TASK STATEMENT:
Please copy out the entries below exactly, beginning with the line that contains "명령을 실행 한 후에" and ending with the line that contains "The three databases", and include nothing outside that span.

Records drawn from a dataset

▬▬▬▬▬▬▬▬▬▬

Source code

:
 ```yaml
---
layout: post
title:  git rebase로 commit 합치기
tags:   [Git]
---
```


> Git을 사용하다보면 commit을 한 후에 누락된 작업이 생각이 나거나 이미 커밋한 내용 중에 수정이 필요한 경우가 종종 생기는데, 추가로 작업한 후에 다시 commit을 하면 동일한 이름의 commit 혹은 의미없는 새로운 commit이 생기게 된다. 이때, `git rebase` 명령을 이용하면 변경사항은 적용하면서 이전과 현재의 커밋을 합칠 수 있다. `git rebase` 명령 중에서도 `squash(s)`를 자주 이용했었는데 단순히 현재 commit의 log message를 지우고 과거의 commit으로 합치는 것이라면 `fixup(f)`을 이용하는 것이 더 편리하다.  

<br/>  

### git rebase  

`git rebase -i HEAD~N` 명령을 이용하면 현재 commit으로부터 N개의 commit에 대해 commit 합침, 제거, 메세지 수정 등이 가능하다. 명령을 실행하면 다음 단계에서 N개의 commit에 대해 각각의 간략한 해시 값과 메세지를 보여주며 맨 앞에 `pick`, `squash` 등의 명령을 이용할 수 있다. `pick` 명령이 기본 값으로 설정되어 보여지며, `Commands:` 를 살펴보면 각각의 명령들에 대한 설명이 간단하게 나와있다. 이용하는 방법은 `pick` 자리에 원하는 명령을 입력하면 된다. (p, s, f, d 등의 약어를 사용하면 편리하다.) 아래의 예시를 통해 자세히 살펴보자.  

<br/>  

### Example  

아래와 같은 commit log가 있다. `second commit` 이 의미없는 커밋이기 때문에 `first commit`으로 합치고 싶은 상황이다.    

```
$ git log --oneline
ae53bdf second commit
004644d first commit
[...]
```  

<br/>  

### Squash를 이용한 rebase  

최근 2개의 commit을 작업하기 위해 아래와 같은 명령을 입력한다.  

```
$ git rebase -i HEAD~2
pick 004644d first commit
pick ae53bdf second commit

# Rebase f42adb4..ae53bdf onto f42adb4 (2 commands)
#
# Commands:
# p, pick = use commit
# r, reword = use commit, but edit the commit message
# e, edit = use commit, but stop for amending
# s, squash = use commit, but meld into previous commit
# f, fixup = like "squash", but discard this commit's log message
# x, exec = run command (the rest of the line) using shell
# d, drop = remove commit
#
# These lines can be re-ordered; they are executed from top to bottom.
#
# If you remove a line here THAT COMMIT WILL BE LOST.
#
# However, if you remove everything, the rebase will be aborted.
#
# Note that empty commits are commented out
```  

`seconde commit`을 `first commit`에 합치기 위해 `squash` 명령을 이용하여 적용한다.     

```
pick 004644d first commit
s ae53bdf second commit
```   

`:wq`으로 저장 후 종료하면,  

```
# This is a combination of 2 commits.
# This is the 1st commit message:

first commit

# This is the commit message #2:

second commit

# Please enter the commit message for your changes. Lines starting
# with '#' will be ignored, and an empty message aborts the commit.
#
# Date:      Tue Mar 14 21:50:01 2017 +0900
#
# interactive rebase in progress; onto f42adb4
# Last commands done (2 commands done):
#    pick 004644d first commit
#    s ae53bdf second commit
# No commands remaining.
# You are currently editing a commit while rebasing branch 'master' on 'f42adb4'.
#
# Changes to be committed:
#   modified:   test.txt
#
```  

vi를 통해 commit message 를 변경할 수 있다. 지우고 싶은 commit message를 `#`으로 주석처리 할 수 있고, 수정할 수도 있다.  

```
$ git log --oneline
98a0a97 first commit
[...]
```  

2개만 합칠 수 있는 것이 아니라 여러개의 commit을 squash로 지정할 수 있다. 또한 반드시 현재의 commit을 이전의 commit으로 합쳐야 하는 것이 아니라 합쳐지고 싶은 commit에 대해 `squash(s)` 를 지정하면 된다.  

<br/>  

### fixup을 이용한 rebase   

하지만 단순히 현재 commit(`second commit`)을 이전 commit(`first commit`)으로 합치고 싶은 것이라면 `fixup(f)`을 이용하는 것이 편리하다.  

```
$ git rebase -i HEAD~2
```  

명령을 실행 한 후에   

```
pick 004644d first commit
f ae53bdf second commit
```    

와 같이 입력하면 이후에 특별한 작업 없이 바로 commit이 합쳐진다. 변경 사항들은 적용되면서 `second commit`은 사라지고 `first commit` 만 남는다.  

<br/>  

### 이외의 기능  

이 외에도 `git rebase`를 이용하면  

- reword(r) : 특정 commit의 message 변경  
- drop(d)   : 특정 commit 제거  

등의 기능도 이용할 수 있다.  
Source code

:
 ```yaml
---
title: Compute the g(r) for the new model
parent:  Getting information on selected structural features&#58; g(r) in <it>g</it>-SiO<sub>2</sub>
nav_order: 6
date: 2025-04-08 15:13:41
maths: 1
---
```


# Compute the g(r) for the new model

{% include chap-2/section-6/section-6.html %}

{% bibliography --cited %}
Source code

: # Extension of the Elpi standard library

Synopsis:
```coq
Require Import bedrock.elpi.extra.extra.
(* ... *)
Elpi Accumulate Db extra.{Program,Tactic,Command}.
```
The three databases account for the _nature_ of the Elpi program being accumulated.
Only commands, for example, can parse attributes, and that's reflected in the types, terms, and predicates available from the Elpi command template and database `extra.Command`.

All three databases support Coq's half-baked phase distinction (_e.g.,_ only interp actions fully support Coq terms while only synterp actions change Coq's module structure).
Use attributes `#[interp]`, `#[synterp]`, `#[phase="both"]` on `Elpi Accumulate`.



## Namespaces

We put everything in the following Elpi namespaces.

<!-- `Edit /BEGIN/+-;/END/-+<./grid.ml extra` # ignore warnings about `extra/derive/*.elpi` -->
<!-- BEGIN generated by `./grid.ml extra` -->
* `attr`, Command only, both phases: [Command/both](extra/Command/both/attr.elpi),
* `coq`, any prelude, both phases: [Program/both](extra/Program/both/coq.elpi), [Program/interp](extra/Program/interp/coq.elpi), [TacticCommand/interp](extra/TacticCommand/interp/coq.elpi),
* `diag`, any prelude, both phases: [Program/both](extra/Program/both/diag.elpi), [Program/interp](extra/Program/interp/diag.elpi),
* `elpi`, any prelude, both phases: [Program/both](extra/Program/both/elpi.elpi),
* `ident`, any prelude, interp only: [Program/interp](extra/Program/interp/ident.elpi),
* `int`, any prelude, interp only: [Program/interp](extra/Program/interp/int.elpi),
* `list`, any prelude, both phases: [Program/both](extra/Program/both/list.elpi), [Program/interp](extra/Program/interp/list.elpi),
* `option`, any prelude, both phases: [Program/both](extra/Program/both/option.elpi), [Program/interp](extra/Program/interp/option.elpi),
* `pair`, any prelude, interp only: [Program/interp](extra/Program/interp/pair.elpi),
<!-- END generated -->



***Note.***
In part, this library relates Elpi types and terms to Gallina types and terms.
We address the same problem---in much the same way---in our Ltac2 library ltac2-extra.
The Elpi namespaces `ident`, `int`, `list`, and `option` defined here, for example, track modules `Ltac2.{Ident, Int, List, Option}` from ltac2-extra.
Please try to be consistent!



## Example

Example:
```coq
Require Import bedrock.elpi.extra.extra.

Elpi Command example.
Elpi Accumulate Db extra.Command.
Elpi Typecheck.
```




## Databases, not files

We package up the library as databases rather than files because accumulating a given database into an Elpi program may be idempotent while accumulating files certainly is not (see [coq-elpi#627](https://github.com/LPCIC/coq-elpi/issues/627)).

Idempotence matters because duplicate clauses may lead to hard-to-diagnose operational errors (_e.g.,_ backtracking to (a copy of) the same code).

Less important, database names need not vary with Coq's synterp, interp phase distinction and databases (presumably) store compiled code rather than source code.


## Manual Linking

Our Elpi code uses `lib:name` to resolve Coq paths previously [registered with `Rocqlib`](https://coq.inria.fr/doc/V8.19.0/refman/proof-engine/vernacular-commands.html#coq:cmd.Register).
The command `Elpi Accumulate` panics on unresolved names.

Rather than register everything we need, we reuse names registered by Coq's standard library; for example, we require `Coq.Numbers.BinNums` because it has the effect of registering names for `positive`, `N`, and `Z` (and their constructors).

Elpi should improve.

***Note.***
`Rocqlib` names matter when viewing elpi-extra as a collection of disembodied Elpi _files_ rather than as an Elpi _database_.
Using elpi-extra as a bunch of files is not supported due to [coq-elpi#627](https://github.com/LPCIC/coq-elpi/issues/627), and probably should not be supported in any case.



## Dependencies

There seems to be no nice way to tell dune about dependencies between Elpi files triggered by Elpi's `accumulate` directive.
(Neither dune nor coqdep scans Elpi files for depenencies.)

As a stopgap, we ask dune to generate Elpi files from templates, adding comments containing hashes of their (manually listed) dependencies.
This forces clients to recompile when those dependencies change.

▬▬▬▬▬▬▬▬▬▬

ANSWER BOX:
명령을 실행 한 후에   

```
pick 004644d first commit
f ae53bdf second commit
```    

와 같이 입력하면 이후에 특별한 작업 없이 바로 commit이 합쳐진다. 변경 사항들은 적용되면서 `second commit`은 사라지고 `first commit` 만 남는다.  

<br/>  

### 이외의 기능  

이 외에도 `git rebase`를 이용하면  

- reword(r) : 특정 commit의 message 변경  
- drop(d)   : 특정 commit 제거  

등의 기능도 이용할 수 있다.  
Source code

:
 ```yaml
---
title: Compute the g(r) for the new model
parent:  Getting information on selected structural features&#58; g(r) in <it>g</it>-SiO<sub>2</sub>
nav_order: 6
date: 2025-04-08 15:13:41
maths: 1
---
```


# Compute the g(r) for the new model

{% include chap-2/section-6/section-6.html %}

{% bibliography --cited %}
Source code

: # Extension of the Elpi standard library

Synopsis:
```coq
Require Import bedrock.elpi.extra.extra.
(* ... *)
Elpi Accumulate Db extra.{Program,Tactic,Command}.
```
The three databases account for the _nature_ of the Elpi program being accumulated.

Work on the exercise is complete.